The records -
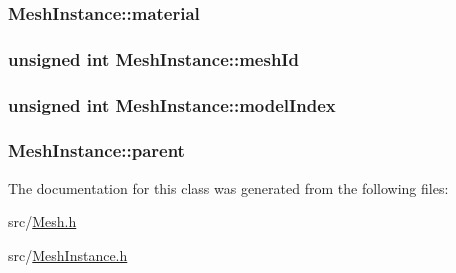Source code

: \subsubsection[{\texorpdfstring{material}{material}}]{ Mesh\+Instance\+::material}\hypertarget{class_mesh_instance_adba237cd83810b3afa89f1b911997e17}{}\label{class_mesh_instance_adba237cd83810b3afa89f1b911997e17}
\subsubsection[{\texorpdfstring{mesh\+Id}{meshId}}]{\setlength{\rightskip}{0pt plus 5cm}unsigned int Mesh\+Instance\+::mesh\+Id}\hypertarget{class_mesh_instance_aec954bfbb05fd9d2e4da020ca61b8c35}{}\label{class_mesh_instance_aec954bfbb05fd9d2e4da020ca61b8c35}
\subsubsection[{\texorpdfstring{model\+Index}{modelIndex}}]{\setlength{\rightskip}{0pt plus 5cm}unsigned int Mesh\+Instance\+::model\+Index}\hypertarget{class_mesh_instance_a969bc28f038cda422be9efe24c308b58}{}\label{class_mesh_instance_a969bc28f038cda422be9efe24c308b58}
\subsubsection[{\texorpdfstring{parent}{parent}}]{ Mesh\+Instance\+::parent\hspace{0.3cm}{\ttfamily [protected]}}\hypertarget{class_mesh_instance_ad248a44f589cbeb5a8ec8748afebdcd8}{}\label{class_mesh_instance_ad248a44f589cbeb5a8ec8748afebdcd8}


The documentation for this class was generated from the following files\+:\begin{DoxyCompactItemize}
\item 
src/\hyperlink{_mesh_8h}{Mesh.\+h}\item 
src/\hyperlink{_mesh_instance_8h}{Mesh\+Instance.\+h}\end{DoxyCompactItemize}
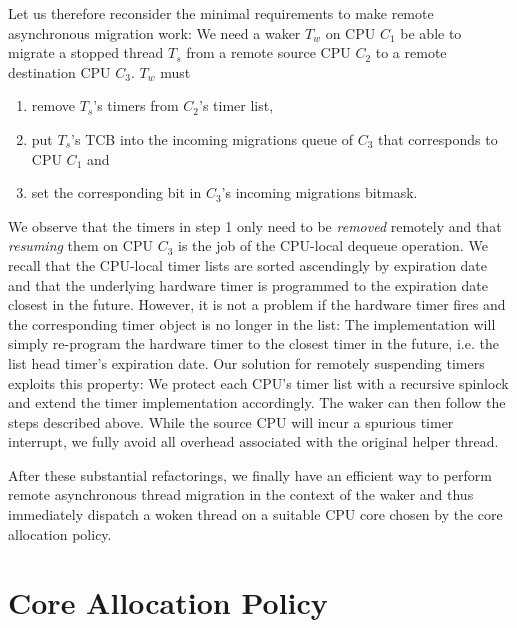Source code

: \documentclass[12pt,a4paper]{book}
\begin{document}
Let us therefore reconsider the minimal requirements to make remote asynchronous migration work:
We need a waker $T_w$ on CPU $C_1$ be able to migrate a stopped thread $T_s$ from a remote source CPU $C_2$ to a remote destination CPU $C_3$. $T_w$ must
\begin{enumerate}
    \item remove $T_s$'s timers from $C_2$'s timer list,
    \item put $T_s$'s TCB into the incoming migrations queue of $C_3$ that corresponds to CPU $C_1$ and 
    \item set the corresponding bit in $C_3$'s incoming migrations bitmask.
\end{enumerate}
We observe that the timers in step 1 only need to be \emph{removed} remotely and that \emph{resuming} them on CPU $C_3$ is the job of the CPU-local dequeue operation.
We recall that the CPU-local timer lists are sorted ascendingly by expiration date and that the underlying hardware timer is programmed to the expiration date closest in the future.
However, it is not a problem if the hardware timer fires and the corresponding timer object is no longer in the list:
The implementation will simply re-program the hardware timer to the closest timer in the future, i.e. the list head timer's expiration date.
Our solution for remotely suspending timers exploits this property:
We protect each CPU's timer list with a recursive spinlock and extend the timer implementation accordingly.
The waker can then follow the steps described above.
While the source CPU will incur a spurious timer interrupt, we fully avoid all overhead associated with the original helper thread.

After these substantial refactorings, we finally have an efficient way to perform remote asynchronous thread migration in the context of the waker and thus immediately dispatch a woken thread on a suitable CPU core chosen by the core allocation policy.

\section{Core Allocation Policy}\label{ch:di:pol}
%   
%
\end{document}
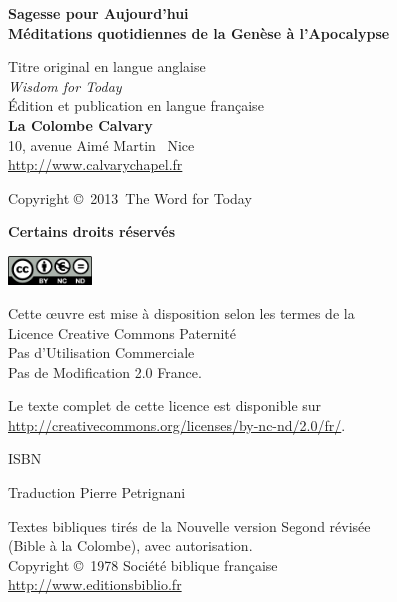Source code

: \newpage
\mbox{}
\vfill

{\scriptsize

{\bfseries Sagesse pour Aujourd'hui\\
 Méditations quotidiennes de la Genèse à l'Apocalypse}

Titre original en langue anglaise\frcolon{}\\
\emph{Wisdom for Today} \\

Édition et publication en langue fran\c{c}aise\frcolon{}\\
 {\bfseries La Colombe Calvary}\\
 10, avenue Aimé Martin ~Nice\\
 \url{http://www.calvarychapel.fr}

Copyright \copyright{}~2013~The Word for Today

{\bfseries Certains droits réservés}

\includegraphics[width=6em]{by-nc-nd_eu}

Cette \oe{}uvre est mise à disposition selon les termes de la \\
 Licence Creative Commons Paternité \\
 \ocadr Pas d'Utilisation Commerciale \\
 \ocadr Pas de Modification 2.0 France.

Le texte complet de cette licence est disponible sur \\
 \url{http://creativecommons.org/licenses/by-nc-nd/2.0/fr/}.

ISBN~\isbn

Traduction\frcolon{} Pierre Petrignani

Textes bibliques tirés de la Nouvelle version Segond révisée \\
 (Bible à la Colombe), avec autorisation. \\
 Copyright \copyright{}~1978 Société biblique fran\c{c}aise \\
 \url{http://www.editionsbiblio.fr}

}
\pagebreak

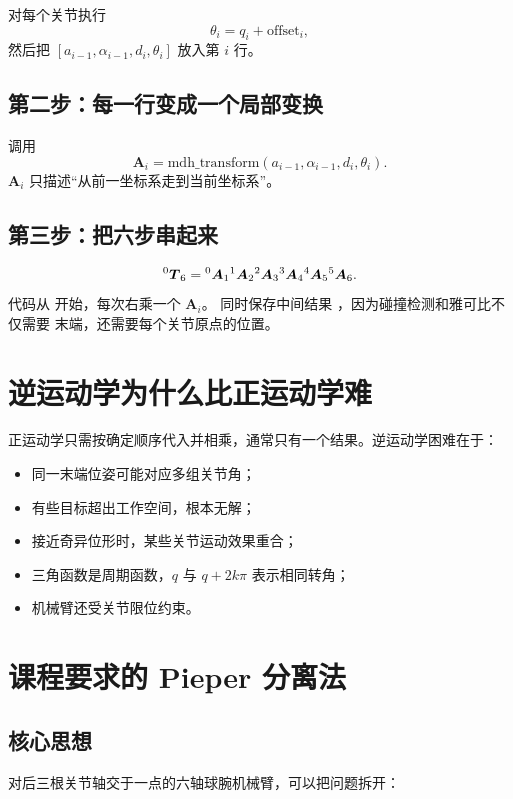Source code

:  对每个关节执行
\[
\theta_i=q_i+\mathrm{offset}_i,
\]
然后把 $[a_{i-1},\alpha_{i-1},d_i,\theta_i]$ 放入第 $i$ 行。

\subsection{第二步：每一行变成一个局部变换}

调用
\[
\boldsymbol{A}_i=
\mathrm{mdh\_transform}(a_{i-1},\alpha_{i-1},d_i,\theta_i).
\]
$\boldsymbol{A}_i$ 只描述“从前一坐标系走到当前坐标系”。

\subsection{第三步：把六步串起来}

\[
{}^0\T_6=
{}^0\boldsymbol{A}_1
{}^1\boldsymbol{A}_2
{}^2\boldsymbol{A}_3
{}^3\boldsymbol{A}_4
{}^4\boldsymbol{A}_5
{}^5\boldsymbol{A}_6.
\]
代码从  开始，每次右乘一个 $\boldsymbol{A}_i$。
同时保存中间结果 ，因为碰撞检测和雅可比不仅需要
末端，还需要每个关节原点的位置。

\section{逆运动学为什么比正运动学难}

正运动学只需按确定顺序代入并相乘，通常只有一个结果。逆运动学困难在于：

\begin{itemize}
  \item 同一末端位姿可能对应多组关节角；
  \item 有些目标超出工作空间，根本无解；
  \item 接近奇异位形时，某些关节运动效果重合；
  \item 三角函数是周期函数，$q$ 与 $q+2k\pi$ 表示相同转角；
  \item 机械臂还受关节限位约束。
\end{itemize}

\section{课程要求的 Pieper 分离法}

\subsection{核心思想}

对后三根关节轴交于一点的六轴球腕机械臂，可以把问题拆开：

Problem details -
Find "local" in the preceding records. Copy each line that holds it.

Task answer -
We observe that the timers in step 1 only need to be \emph{removed} remotely and that \emph{resuming} them on CPU $C_3$ is the job of the CPU-local dequeue operation.
We recall that the CPU-local timer lists are sorted ascendingly by expiration date and that the underlying hardware timer is programmed to the expiration date closest in the future.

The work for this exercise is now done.